Greek-Style Braised Chickpeas
Ingredients
- 1/4 cup extra-virgin olive oil plus more to serve
- 2 Tbs. tomato paste
- 2 Tbs. honey divided, or grape molasses or honey
- 3 15-1/2 oz. each cans chickpeas, drained, 1/4 cup liquid reserved
- 28 oz. can diced tomatoes
- 1 medium red onion halved and thinly sliced
- 3 medium garlic cloves thinly sliced
- 5 bay leaves
- 1 spring fresh rosemary
- 1 tsp. grated orange zest plus 1/4 cup orange juice
- Kosher salt and ground black pepper
- 1 Tbs. chopped fresh oregano
- 1/2 cup lightly packed fresh flat-leaf parsley chopped
Instructions
- In a large Dutch oven over medium combine the oil, tomato paste and 1 Tbs. of the honey. Cook stirring often, until the tomato paste begins to brown, 6-7 minutes. Stir in chickpeas, then tomatoes with their juices. Bring to a simmer over medium-high and cook, stirring occasionally, until liquid has evaporated, 10-12 minutes.

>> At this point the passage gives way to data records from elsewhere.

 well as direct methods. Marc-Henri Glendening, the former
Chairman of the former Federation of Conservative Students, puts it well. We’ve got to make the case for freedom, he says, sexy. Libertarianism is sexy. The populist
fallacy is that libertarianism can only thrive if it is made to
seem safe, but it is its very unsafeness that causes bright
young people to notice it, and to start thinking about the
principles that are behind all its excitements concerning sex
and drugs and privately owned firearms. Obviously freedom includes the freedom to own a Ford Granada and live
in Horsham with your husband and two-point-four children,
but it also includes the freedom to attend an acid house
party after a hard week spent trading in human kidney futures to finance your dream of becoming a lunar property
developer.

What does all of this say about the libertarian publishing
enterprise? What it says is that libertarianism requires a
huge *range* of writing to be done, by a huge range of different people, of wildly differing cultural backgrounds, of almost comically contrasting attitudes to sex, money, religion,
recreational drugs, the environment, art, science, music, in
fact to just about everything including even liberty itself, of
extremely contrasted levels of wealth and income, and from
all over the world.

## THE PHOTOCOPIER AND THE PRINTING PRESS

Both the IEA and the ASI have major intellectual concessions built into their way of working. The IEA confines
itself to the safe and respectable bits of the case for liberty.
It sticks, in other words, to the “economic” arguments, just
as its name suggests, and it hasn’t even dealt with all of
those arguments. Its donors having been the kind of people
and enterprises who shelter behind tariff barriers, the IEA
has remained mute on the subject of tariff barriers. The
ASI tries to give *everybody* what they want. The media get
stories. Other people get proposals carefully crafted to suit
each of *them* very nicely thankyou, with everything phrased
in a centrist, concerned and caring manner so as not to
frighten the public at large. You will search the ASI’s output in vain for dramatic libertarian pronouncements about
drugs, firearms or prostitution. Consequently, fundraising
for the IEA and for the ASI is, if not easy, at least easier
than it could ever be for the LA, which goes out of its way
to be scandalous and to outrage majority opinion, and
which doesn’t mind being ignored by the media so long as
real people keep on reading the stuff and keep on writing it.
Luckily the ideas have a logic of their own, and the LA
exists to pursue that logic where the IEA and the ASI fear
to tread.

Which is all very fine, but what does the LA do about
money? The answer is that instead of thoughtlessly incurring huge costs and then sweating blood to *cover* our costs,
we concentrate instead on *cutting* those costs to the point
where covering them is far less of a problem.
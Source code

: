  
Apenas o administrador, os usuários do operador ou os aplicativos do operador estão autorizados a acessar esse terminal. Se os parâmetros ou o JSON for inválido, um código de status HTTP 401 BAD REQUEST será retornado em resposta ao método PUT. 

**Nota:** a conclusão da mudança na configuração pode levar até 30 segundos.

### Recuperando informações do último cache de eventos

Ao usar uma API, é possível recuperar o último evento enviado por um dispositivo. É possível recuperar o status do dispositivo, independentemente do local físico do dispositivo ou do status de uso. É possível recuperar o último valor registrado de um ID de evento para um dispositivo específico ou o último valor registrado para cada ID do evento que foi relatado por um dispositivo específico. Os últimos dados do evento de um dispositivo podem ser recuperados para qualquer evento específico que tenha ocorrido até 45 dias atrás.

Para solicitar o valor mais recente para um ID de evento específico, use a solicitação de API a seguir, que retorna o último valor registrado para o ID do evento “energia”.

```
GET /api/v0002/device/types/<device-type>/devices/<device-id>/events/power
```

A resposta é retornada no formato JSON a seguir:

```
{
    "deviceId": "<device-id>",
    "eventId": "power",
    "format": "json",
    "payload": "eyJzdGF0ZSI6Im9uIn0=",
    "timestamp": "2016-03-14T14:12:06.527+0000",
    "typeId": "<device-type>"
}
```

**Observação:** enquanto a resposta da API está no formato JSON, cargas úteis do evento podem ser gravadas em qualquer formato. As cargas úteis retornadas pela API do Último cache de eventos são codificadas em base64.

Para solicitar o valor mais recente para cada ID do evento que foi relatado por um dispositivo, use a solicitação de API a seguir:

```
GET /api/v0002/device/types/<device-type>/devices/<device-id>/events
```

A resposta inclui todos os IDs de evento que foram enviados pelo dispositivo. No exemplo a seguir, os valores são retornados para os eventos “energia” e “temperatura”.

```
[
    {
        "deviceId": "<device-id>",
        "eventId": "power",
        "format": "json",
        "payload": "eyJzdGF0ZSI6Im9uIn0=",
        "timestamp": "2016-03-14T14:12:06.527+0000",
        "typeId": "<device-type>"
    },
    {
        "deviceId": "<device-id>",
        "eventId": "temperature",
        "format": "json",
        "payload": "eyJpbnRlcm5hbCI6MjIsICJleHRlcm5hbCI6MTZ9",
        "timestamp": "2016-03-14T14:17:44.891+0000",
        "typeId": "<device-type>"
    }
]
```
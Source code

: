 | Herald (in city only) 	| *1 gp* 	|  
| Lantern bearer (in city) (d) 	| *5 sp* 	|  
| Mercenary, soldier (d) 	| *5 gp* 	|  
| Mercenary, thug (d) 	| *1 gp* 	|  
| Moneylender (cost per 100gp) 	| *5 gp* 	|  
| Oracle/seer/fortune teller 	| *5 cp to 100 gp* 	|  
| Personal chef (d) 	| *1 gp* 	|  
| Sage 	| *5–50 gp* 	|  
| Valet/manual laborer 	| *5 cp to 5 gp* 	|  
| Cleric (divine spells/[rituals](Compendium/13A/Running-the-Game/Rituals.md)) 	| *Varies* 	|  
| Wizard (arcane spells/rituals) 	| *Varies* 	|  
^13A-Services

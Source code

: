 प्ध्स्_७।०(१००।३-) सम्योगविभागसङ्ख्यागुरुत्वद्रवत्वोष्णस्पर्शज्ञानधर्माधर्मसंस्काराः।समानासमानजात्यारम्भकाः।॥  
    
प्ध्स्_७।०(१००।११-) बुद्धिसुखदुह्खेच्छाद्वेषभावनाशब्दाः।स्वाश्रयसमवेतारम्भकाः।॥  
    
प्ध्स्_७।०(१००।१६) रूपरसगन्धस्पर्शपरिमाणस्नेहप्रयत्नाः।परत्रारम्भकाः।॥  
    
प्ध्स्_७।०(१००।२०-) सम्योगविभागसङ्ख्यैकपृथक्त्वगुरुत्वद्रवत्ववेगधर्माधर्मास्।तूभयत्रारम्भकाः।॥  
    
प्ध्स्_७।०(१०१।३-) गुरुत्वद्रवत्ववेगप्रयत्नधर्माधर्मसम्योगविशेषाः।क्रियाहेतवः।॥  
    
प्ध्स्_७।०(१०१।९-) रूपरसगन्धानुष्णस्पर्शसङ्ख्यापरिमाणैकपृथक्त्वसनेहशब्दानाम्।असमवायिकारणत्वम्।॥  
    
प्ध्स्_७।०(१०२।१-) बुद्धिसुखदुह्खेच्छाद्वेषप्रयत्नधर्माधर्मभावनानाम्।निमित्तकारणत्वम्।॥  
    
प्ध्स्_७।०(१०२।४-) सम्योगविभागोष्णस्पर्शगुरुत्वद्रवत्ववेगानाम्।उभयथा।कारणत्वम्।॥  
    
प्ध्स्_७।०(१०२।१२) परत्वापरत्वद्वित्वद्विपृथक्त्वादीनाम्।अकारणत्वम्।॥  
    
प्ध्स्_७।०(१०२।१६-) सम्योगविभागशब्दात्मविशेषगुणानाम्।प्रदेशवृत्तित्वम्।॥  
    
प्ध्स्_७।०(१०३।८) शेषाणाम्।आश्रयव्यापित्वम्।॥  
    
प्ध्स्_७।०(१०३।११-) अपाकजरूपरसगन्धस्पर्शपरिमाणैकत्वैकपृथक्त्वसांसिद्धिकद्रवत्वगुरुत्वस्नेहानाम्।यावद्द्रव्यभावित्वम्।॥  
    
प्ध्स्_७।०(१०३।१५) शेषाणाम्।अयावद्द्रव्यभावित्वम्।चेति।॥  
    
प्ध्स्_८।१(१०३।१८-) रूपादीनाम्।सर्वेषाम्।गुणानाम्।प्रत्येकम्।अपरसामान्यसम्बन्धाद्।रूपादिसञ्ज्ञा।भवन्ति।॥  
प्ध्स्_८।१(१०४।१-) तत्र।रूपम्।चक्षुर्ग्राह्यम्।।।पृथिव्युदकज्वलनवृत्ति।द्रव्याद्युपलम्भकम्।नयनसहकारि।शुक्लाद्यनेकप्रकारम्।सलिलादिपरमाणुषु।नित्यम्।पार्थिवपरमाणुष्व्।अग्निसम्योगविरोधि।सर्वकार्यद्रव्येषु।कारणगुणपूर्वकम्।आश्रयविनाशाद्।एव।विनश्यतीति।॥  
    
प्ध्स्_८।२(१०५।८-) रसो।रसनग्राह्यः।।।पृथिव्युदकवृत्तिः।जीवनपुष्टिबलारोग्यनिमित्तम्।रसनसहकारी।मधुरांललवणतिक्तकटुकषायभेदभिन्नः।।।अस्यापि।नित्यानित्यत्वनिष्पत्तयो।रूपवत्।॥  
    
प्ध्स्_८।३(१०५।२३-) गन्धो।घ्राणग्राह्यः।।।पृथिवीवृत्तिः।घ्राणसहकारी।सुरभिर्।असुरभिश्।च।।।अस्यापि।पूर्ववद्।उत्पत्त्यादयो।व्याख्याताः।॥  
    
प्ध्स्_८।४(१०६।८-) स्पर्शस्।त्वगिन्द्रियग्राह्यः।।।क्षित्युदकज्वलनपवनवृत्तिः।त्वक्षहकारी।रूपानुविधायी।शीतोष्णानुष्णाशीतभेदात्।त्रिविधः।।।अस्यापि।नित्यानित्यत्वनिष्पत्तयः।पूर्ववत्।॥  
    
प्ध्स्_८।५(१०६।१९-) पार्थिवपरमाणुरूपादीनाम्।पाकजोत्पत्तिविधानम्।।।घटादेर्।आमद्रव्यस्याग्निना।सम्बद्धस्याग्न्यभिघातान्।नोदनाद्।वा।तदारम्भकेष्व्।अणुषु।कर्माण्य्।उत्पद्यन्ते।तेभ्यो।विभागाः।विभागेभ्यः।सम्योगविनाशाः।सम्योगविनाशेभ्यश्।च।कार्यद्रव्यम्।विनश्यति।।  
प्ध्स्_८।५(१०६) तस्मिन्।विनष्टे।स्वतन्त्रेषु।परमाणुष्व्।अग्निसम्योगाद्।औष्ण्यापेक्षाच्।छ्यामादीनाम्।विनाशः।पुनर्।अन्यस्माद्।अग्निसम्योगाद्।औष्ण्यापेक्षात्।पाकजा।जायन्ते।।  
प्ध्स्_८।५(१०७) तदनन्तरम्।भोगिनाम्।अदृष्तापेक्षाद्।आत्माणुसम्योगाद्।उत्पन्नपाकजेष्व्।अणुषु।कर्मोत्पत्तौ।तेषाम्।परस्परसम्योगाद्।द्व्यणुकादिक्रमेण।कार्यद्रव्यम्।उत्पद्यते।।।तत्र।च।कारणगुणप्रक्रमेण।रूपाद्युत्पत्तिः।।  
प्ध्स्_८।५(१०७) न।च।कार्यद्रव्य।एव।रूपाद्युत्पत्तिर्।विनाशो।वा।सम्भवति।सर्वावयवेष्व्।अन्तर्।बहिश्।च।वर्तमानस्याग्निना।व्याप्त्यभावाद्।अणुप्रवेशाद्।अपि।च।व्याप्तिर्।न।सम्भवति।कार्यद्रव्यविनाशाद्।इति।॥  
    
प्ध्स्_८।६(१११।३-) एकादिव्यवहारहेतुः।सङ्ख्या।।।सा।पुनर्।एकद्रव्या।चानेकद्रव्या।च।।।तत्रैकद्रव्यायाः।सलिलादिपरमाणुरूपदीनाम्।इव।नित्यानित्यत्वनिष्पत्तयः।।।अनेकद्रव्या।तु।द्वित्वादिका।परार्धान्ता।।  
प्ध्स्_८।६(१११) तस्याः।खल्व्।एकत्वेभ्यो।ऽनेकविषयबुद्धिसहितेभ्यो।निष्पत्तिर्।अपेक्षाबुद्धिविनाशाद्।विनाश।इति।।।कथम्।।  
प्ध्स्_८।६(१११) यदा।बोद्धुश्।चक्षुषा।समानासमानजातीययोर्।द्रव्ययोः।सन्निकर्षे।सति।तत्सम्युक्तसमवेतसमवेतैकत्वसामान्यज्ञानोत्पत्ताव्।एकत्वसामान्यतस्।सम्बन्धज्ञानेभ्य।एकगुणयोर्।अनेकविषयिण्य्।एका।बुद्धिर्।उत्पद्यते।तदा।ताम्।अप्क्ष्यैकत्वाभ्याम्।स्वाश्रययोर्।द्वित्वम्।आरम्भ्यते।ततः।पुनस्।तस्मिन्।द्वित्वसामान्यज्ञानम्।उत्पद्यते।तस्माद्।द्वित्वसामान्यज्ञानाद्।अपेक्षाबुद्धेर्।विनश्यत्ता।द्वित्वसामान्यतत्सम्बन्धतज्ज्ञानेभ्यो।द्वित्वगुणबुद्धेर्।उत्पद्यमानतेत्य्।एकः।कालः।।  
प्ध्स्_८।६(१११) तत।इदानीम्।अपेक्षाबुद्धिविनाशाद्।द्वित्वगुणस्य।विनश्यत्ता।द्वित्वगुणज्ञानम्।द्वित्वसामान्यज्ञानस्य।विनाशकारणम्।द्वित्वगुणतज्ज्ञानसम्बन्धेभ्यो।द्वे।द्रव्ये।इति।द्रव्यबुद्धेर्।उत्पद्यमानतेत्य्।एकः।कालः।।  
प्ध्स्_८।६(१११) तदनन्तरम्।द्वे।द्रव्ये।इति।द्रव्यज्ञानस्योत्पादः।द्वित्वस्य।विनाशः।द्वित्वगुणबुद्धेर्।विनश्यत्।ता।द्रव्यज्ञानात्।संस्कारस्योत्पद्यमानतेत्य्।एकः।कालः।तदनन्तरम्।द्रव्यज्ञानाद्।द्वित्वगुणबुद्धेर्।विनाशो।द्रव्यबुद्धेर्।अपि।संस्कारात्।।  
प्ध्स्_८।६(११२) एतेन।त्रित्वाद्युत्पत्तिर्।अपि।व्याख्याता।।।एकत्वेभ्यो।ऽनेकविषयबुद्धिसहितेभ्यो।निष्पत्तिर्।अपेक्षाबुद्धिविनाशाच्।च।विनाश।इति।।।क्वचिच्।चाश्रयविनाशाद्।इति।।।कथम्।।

- Stir in onion, garlic, bay leaves, rosemary, orange juice, 1 1/2 tsp. each salt and pepper and the reserved chickpea liquid. Bring to a simmer, then cover and cook over medium low, stirring occasionally, until the onion has softened, 12-15 minutes.
- Remove from heat, then taste and season with salt and pepper. Stir in oregano and orange zest. Transfer to a serving bowl. Sprinkle with the parsley, then drizzle with remaining honey and additional oil.